=== What is needed ===
Please report how many lines of the following entries hold the word "Carlsson", giving the number alone.

=== Exercise material ===
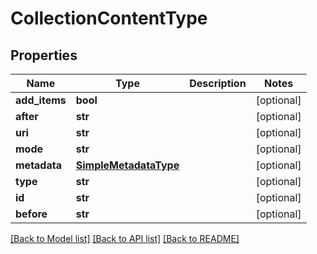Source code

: # CollectionContentType

## Properties
Name | Type | Description | Notes
------------ | ------------- | ------------- | -------------
**add_items** | **bool** |  | [optional] 
**after** | **str** |  | [optional] 
**uri** | **str** |  | [optional] 
**mode** | **str** |  | [optional] 
**metadata** | [**SimpleMetadataType**](SimpleMetadataType.md) |  | [optional] 
**type** | **str** |  | [optional] 
**id** | **str** |  | [optional] 
**before** | **str** |  | [optional] 

[[Back to Model list]](../README.md#documentation-for-models) [[Back to API list]](../README.md#documentation-for-api-endpoints) [[Back to README]](../README.md)


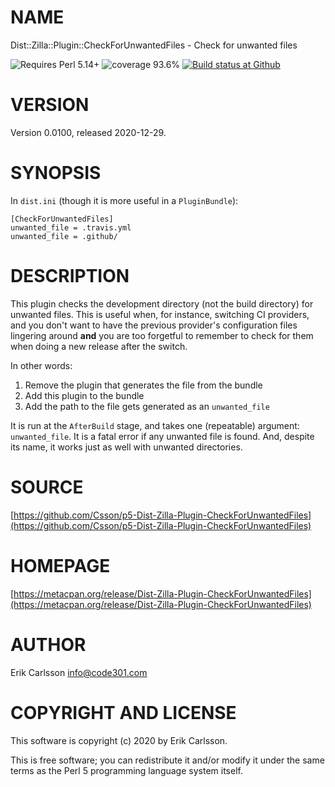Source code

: # NAME

Dist::Zilla::Plugin::CheckForUnwantedFiles - Check for unwanted files

<div>
    <p>
    <img src="https://img.shields.io/badge/perl-5.14+-blue.svg" alt="Requires Perl 5.14+" />
    <img src="https://img.shields.io/badge/coverage-93.6%25-yellow.svg" alt="coverage 93.6%" />
    <a href="https://github.com/Csson/p5-Dist-Zilla-Plugin-CheckForUnwantedFiles/actions?query=workflow%3Amakefile-test"><img src="https://img.shields.io/github/workflow/status/Csson/p5-Dist-Zilla-Plugin-CheckForUnwantedFiles/makefile-test" alt="Build status at Github" /></a>
    </p>
</div>

# VERSION

Version 0.0100, released 2020-12-29.

# SYNOPSIS

In `dist.ini` (though it is more useful in a `PluginBundle`):

    [CheckForUnwantedFiles]
    unwanted_file = .travis.yml
    unwanted_file = .github/

# DESCRIPTION

This plugin checks the development directory (not the build directory) for unwanted files. This is useful when, for instance, switching CI providers, and you don't
want to have the previous provider's configuration files lingering around **and** you are too forgetful to remember to check for them
when doing a new release after the switch.

In other words:

1. Remove the plugin that generates the file from the bundle
2. Add this plugin to the bundle
3. Add the path to the file gets generated as an `unwanted_file`

It is run at the `AfterBuild` stage, and takes one (repeatable) argument: `unwanted_file`. It is a fatal error if any unwanted file is found.
And, despite its name, it works just as well with unwanted directories.

# SOURCE

[https://github.com/Csson/p5-Dist-Zilla-Plugin-CheckForUnwantedFiles](https://github.com/Csson/p5-Dist-Zilla-Plugin-CheckForUnwantedFiles)

# HOMEPAGE

[https://metacpan.org/release/Dist-Zilla-Plugin-CheckForUnwantedFiles](https://metacpan.org/release/Dist-Zilla-Plugin-CheckForUnwantedFiles)

# AUTHOR

Erik Carlsson <info@code301.com>

# COPYRIGHT AND LICENSE

This software is copyright (c) 2020 by Erik Carlsson.

This is free software; you can redistribute it and/or modify it under
the same terms as the Perl 5 programming language system itself.
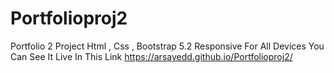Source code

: # Portfolioproj2
Portfolio 2 Project Html , Css , Bootstrap 5.2 Responsive For All Devices
You Can See It Live In This Link https://arsayedd.github.io/Portfolioproj2/
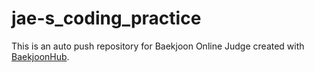 # jae-s_coding_practice
This is an auto push repository for Baekjoon Online Judge created with [BaekjoonHub](https://github.com/BaekjoonHub/BaekjoonHub).

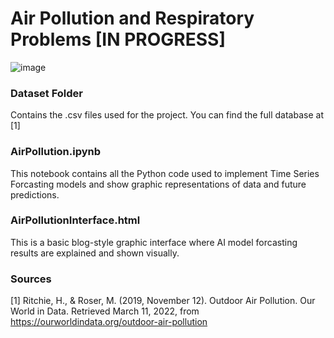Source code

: 
# Air Pollution and Respiratory Problems [IN PROGRESS]

![image](https://user-images.githubusercontent.com/57778780/157915689-44900f80-f4ce-442a-9261-b9cd67654c43.png)

### Dataset Folder
Contains the .csv files used for the project. You can find the full database at [1]

### AirPollution.ipynb 
This notebook contains all the Python code used to implement Time Series Forcasting models and show graphic representations of data and future predictions.

### AirPollutionInterface.html
This is a basic blog-style graphic interface where AI model forcasting results are explained and shown visually.

### Sources
[1] Ritchie, H., &amp; Roser, M. (2019, November 12). Outdoor Air Pollution. Our World in Data. Retrieved March 11, 2022, from https://ourworldindata.org/outdoor-air-pollution 
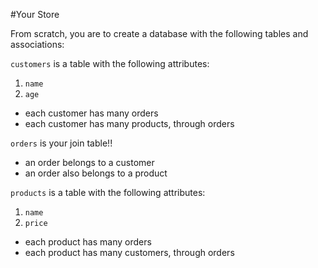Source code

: #Your Store

From scratch, you are to create a database with the following tables and associations:

`customers` is a table with the following attributes:

1. `name`
2. `age`

- each customer has many orders
- each customer has many products, through orders

`orders` is your join table!!

- an order belongs to a customer
- an order also belongs to a product

`products` is a table with the following attributes:

1. `name`
2. `price`

- each product has many orders
- each product has many customers, through orders
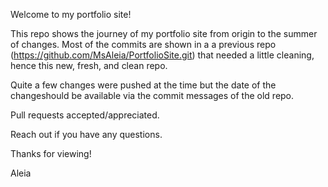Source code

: Welcome to my portfolio site!

This repo shows the journey of my portfolio site from origin to the summer of changes. Most of the commits are shown in a a previous repo (https://github.com/MsAleia/PortfolioSite.git)  that needed a little cleaning, hence this new, fresh, and clean repo. 

Quite a few changes were pushed at the time but the date of the changeshould be available via the commit messages of the old repo.

Pull requests accepted/appreciated. 

Reach out if you have any questions. 

Thanks for viewing!

Aleia


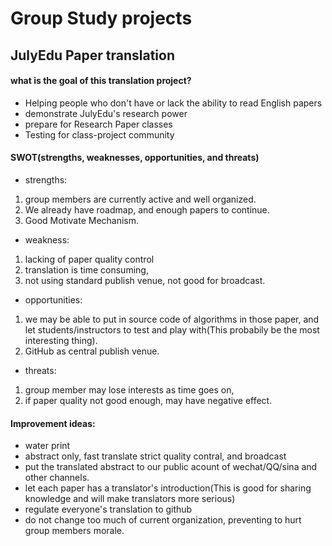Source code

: # Group Study projects

## JulyEdu Paper translation
#### what is the goal of this translation project?
 * Helping people who don't have or lack the ability to read English papers
 * demonstrate JulyEdu's research power
 * prepare for Research Paper classes
 * Testing for class-project community
 
#### SWOT(strengths, weaknesses, opportunities, and threats)
* strengths: 
 1. group members are currently active and well organized. 
 2. We already have roadmap, and enough papers to continue. 
 3. Good Motivate Mechanism.
* weakness: 
 1. lacking of paper quality control
 2. translation is time consuming, 
 3. not using standard publish venue, not good for broadcast. 
* opportunities: 
 1. we may be able to put in source code of algorithms in those paper, and let students/instructors to test and play with(This probabily be the most interesting thing). 
 2. GitHub as central publish venue.
* threats: 
 1. group member may lose interests as time goes on, 
 2. if paper quality not good enough, may have negative effect.

#### Improvement ideas:
 * water print
 * abstract only, fast translate strict quality contral, and broadcast
 * put the translated abstract to our public acount of wechat/QQ/sina and other channels.
 * let each paper has a translator's introduction(This is good for sharing knowledge and will make translators more serious)
 * regulate everyone's translation to github
 * do not change too much of current organization, preventing to hurt group members morale.

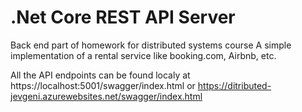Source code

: # .Net Core REST API Server

Back end part of homework for distributed systems course
A simple implementation of a rental service like booking.com, Airbnb, etc. 

All the API endpoints can be found localy at https://localhost:5001/swagger/index.html
or https://ditributed-jevgeni.azurewebsites.net/swagger/index.html
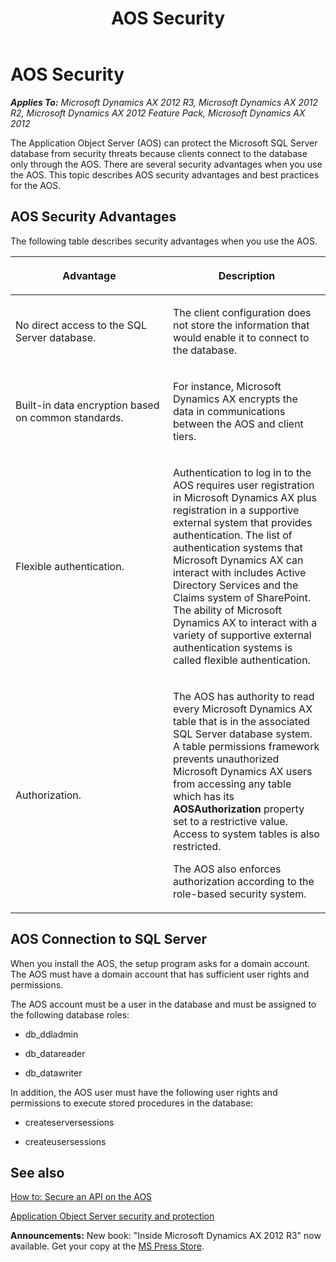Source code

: ﻿---
title: AOS Security
TOCTitle: AOS Security
ms:assetid: 252fdd86-ab9e-4041-872f-5b04a96f82af
ms:mtpsurl: https://msdn.microsoft.com/en-us/library/Cc551159(v=AX.60)
ms:contentKeyID: 35241656
ms.date: 05/18/2015
mtps_version: v=AX.60
---

# AOS Security 


_**Applies To:** Microsoft Dynamics AX 2012 R3, Microsoft Dynamics AX 2012 R2, Microsoft Dynamics AX 2012 Feature Pack, Microsoft Dynamics AX 2012_

The Application Object Server (AOS) can protect the Microsoft SQL Server database from security threats because clients connect to the database only through the AOS. There are several security advantages when you use the AOS. This topic describes AOS security advantages and best practices for the AOS.

## AOS Security Advantages

The following table describes security advantages when you use the AOS.

<table>
<colgroup>
<col style="width: 50%" />
<col style="width: 50%" />
</colgroup>
<thead>
<tr class="header">
<th><p>Advantage</p></th>
<th><p>Description</p></th>
</tr>
</thead>
<tbody>
<tr class="odd">
<td><p>No direct access to the SQL Server database.</p></td>
<td><p>The client configuration does not store the information that would enable it to connect to the database.</p></td>
</tr>
<tr class="even">
<td><p>Built-in data encryption based on common standards.</p></td>
<td><p>For instance, Microsoft Dynamics AX encrypts the data in communications between the AOS and client tiers.</p></td>
</tr>
<tr class="odd">
<td><p>Flexible authentication.</p></td>
<td><p>Authentication to log in to the AOS requires user registration in Microsoft Dynamics AX plus registration in a supportive external system that provides authentication. The list of authentication systems that Microsoft Dynamics AX can interact with includes Active Directory Services and the Claims system of SharePoint. The ability of Microsoft Dynamics AX to interact with a variety of supportive external authentication systems is called flexible authentication.</p></td>
</tr>
<tr class="even">
<td><p>Authorization.</p></td>
<td><p>The AOS has authority to read every Microsoft Dynamics AX table that is in the associated SQL Server database system. A table permissions framework prevents unauthorized Microsoft Dynamics AX users from accessing any table which has its <strong>AOSAuthorization</strong> property set to a restrictive value. Access to system tables is also restricted.</p>
<p>The AOS also enforces authorization according to the role-based security system.</p></td>
</tr>
</tbody>
</table>


## AOS Connection to SQL Server

When you install the AOS, the setup program asks for a domain account. The AOS must have a domain account that has sufficient user rights and permissions.

The AOS account must be a user in the database and must be assigned to the following database roles:

  - db\_ddladmin

  - db\_datareader

  - db\_datawriter

In addition, the AOS user must have the following user rights and permissions to execute stored procedures in the database:

  - createserversessions

  - createusersessions

## See also

[How to: Secure an API on the AOS](how-to-secure-an-api-on-the-aos.md)

[Application Object Server security and protection](https://msdn.microsoft.com/en-us/library/hh202118\(v=ax.60\))

  
**Announcements:** New book: "Inside Microsoft Dynamics AX 2012 R3" now available. Get your copy at the [MS Press Store](https://www.microsoftpressstore.com/store/inside-microsoft-dynamics-ax-2012-r3-9780735685109).

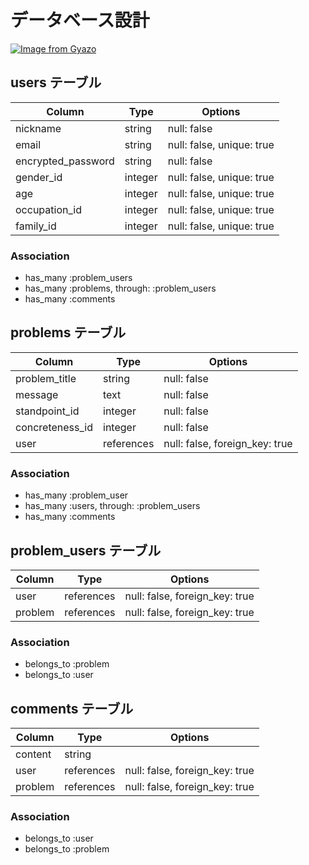 

# データベース設計
[![Image from Gyazo](https://i.gyazo.com/8cc9a52f3f6ccd9d4ab4c6c181e3b781.png)](https://gyazo.com/8cc9a52f3f6ccd9d4ab4c6c181e3b781)
## users テーブル
| Column                 | Type     | Options                   |
| -----------------------| -------- | ------------------------- |
| nickname               | string   | null: false               |
| email                  | string   | null: false, unique: true |
| encrypted_password     | string   | null: false               |
| gender_id              | integer  | null: false, unique: true |
| age                    | integer  | null: false, unique: true |
| occupation_id          | integer  | null: false, unique: true |
| family_id              | integer  | null: false, unique: true |

### Association

- has_many :problem_users
- has_many :problems, through: :problem_users
- has_many :comments

## problems テーブル

| Column                 | Type       | Options                        |
| ---------------------- | ---------- | ------------------------------ |
| problem_title          | string     | null: false                    |
| message                | text       | null: false                    |
| standpoint_id          | integer    | null: false                    |
| concreteness_id        | integer    | null: false                    |
| user                   | references | null: false, foreign_key: true |


### Association

- has_many :problem_user
- has_many :users, through: :problem_users
- has_many :comments


## problem_users テーブル

| Column  | Type       | Options                        |
| ------- | ---------- | ------------------------------ |
| user    | references | null: false, foreign_key: true |
| problem | references | null: false, foreign_key: true |

### Association

- belongs_to :problem
- belongs_to :user


## comments テーブル

| Column        | Type       | Options                        |
| ------------- | ---------- | ------------------------------ |
| content       | string     |                                |
| user          | references | null: false, foreign_key: true |
| problem       | references | null: false, foreign_key: true |

### Association

- belongs_to :user
- belongs_to :problem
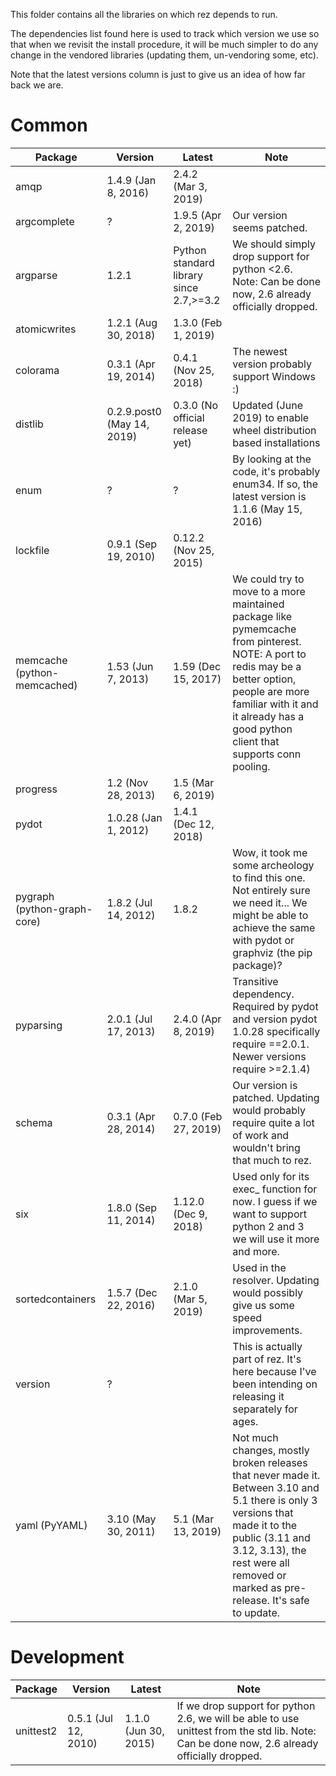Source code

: This folder contains all the libraries on which rez depends to run.

The dependencies list found here is used to track which version we use so that when we
revisit the install procedure, it will be much simpler to do any change in the vendored
libraries (updating them, un-vendoring some, etc).

Note that the latest versions column is just to give us an idea of how far back we are.


# Common

| Package                     | Version                    | Latest                                  | Note                                                                                                                                                                                                                                  |
|-----------------------------|----------------------------|-----------------------------------------|---------------------------------------------------------------------------------------------------------------------------------------------------------------------------------------------------------------------------------------|
| amqp                        | 1.4.9 (Jan 8, 2016)        | 2.4.2 (Mar 3, 2019)                     |                                                                                                                                                                                                                                       |
| argcomplete                 | ?                          | 1.9.5 (Apr 2, 2019)                     | Our version seems patched.                                                                                                                                                                                                            |
| argparse                    | 1.2.1                      | Python standard library since 2.7,>=3.2 | We should simply drop support for python <2.6. Note: Can be done now, 2.6 already officially dropped.                                                                                                                                                                                         |
| atomicwrites                | 1.2.1 (Aug 30, 2018)       | 1.3.0 (Feb 1, 2019)                     |                                                                                                                                                                                                                                       |
| colorama                    | 0.3.1 (Apr 19, 2014)       | 0.4.1 (Nov 25, 2018)                    | The newest version probably support Windows :)                                                                                                                                                                                        |
| distlib                     | 0.2.9.post0 (May 14, 2019) | 0.3.0 (No official release yet)         | Updated (June 2019) to enable wheel distribution based installations                                                                                                                                                                                           |
| enum                        | ?                          | ?                                       | By looking at the code, it's probably enum34. If so, the latest version is 1.1.6 (May 15, 2016)                                                                                                                                       |
| lockfile                    | 0.9.1 (Sep 19, 2010)       | 0.12.2 (Nov 25, 2015)                   |                                                                                                                                                                                                                                       |
| memcache (python-memcached) | 1.53 (Jun 7, 2013)         | 1.59 (Dec 15, 2017)                     | We could try to move to a more maintained package like pymemcache from pinterest. NOTE: A port to redis may be a better option, people are more familiar with it and it already has a good python client that supports conn pooling.                                                                                                                                                     |
| progress                    | 1.2 (Nov 28, 2013)         | 1.5 (Mar 6, 2019)                       |                                                                                                                                                                                                                                       |
| pydot                       | 1.0.28 (Jan 1, 2012)       | 1.4.1 (Dec 12, 2018)                    |                                                                                                                                                                                                                                       |
| pygraph (python-graph-core) | 1.8.2 (Jul 14, 2012)       | 1.8.2                                   | Wow, it took me some archeology to find this one. Not entirely sure we need it... We might be able to achieve the same with pydot or graphviz (the pip package)?                                                                      |
| pyparsing                   | 2.0.1 (Jul 17, 2013)       | 2.4.0 (Apr 8, 2019)                     | Transitive dependency. Required by pydot and version pydot 1.0.28 specifically require ==2.0.1. Newer versions require >=2.1.4)                                                                                                       |
| schema                      | 0.3.1 (Apr 28, 2014)       | 0.7.0 (Feb 27, 2019)                    | Our version is patched. Updating would probably require quite a lot of work and wouldn't bring that much to rez.                                                                                                                      |
| six                         | 1.8.0 (Sep 11, 2014)       | 1.12.0 (Dec 9, 2018)                    | Used only for its exec_ function for now. I guess if we want to support python 2 and 3 we will use it more and more.                                                                                                                  |
| sortedcontainers            | 1.5.7 (Dec 22, 2016)       | 2.1.0 (Mar 5, 2019)                     | Used in the resolver. Updating would possibly give us some speed improvements.                                                                                                                                                        |
| version                     | ?                          |                                         | This is actually part of rez. It's here because I've been intending on releasing it separately for ages.                                                                                                                                                                                                                  |
| yaml (PyYAML)               | 3.10 (May 30, 2011)        | 5.1 (Mar 13, 2019)                      | Not much changes, mostly broken releases that never made it. Between 3.10 and 5.1 there is only 3 versions that made it to the public (3.11 and 3.12, 3.13), the rest were all removed or marked as pre-release. It's safe to update. |


# Development

| Package   | Version              | Latest               | Note                                                                                 |
|-----------|----------------------|----------------------|--------------------------------------------------------------------------------------|
| unittest2 | 0.5.1 (Jul 12, 2010) | 1.1.0 (Jun 30, 2015) | If we drop support for python 2.6, we will be able to use unittest from the std lib. Note: Can be done now, 2.6 already officially dropped. |
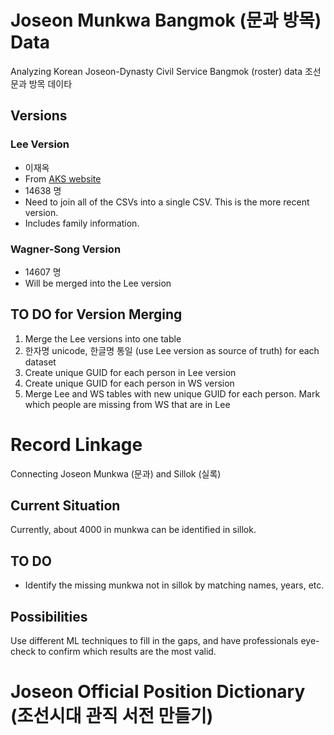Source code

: # Joseon Munkwa Bangmok (문과 방목) Data
Analyzing Korean Joseon-Dynasty Civil Service Bangmok (roster) data 조선 문과 방목 데이타

## Versions

### Lee Version
* 이재옥 
* From [AKS website](http://dh.aks.ac.kr/~sonamu5/wiki/index.php/SEDB:%EA%B3%BC%EA%B1%B0_%ED%95%A9%EA%B2%A9%EC%9E%90_%EC%A0%95%EB%B3%B4_%EB%94%94%EC%A7%80%ED%84%B8_%EC%95%84%EC%B9%B4%EC%9D%B4%EB%B8%8C)
* 14638 명
* Need to join all of the CSVs into a single CSV. This is the more recent version.
* Includes family information.

### Wagner-Song Version
* 14607 명
* Will be merged into the Lee version

## TO DO for Version Merging
1. Merge the Lee versions into one table
2. 한자명 unicode, 한글명 통일 (use Lee version as source of truth) for each dataset
3. Create unique GUID for each person in Lee version
4. Create unique GUID for each person in WS version
5. Merge Lee and WS tables with new unique GUID for each person. Mark which people are missing from WS that are in Lee


# Record Linkage

Connecting Joseon Munkwa (문과) and Sillok (실록)

## Current Situation
Currently, about 4000 in munkwa can be identified in sillok.

## TO DO
* Identify the missing munkwa not in sillok by matching names, years, etc. 

## Possibilities
Use different ML techniques to fill in the gaps, and have professionals eye-check to confirm which results are the most valid.


# Joseon Official Position Dictionary (조선시대 관직 서전 만들기)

=== Written solution ===
2